What you will do: This exercise calls for printing every record exactly once more.

Data records:
☆ ☆ ☆ ☆
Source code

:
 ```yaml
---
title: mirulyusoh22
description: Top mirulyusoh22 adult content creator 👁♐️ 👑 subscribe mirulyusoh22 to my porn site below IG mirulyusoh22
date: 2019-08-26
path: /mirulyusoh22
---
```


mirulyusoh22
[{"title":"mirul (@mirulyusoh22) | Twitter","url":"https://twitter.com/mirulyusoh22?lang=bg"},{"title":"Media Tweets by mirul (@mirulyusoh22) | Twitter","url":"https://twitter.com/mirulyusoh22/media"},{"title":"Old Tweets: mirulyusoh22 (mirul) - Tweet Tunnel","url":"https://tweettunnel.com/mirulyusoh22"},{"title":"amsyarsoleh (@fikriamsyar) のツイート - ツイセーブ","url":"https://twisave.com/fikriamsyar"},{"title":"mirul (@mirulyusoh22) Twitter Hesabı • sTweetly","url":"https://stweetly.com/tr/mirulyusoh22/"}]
☆ ☆ ☆ ☆
Written answer:
Source code

:
 ```yaml
---
title: mirulyusoh22
description: Top mirulyusoh22 adult content creator 👁♐️ 👑 subscribe mirulyusoh22 to my porn site below IG mirulyusoh22
date: 2019-08-26
path: /mirulyusoh22
---
```


mirulyusoh22
[{"title":"mirul (@mirulyusoh22) | Twitter","url":"https://twitter.com/mirulyusoh22?lang=bg"},{"title":"Media Tweets by mirul (@mirulyusoh22) | Twitter","url":"https://twitter.com/mirulyusoh22/media"},{"title":"Old Tweets: mirulyusoh22 (mirul) - Tweet Tunnel","url":"https://tweettunnel.com/mirulyusoh22"},{"title":"amsyarsoleh (@fikriamsyar) のツイート - ツイセーブ","url":"https://twisave.com/fikriamsyar"},{"title":"mirul (@mirulyusoh22) Twitter Hesabı • sTweetly","url":"https://stweetly.com/tr/mirulyusoh22/"}]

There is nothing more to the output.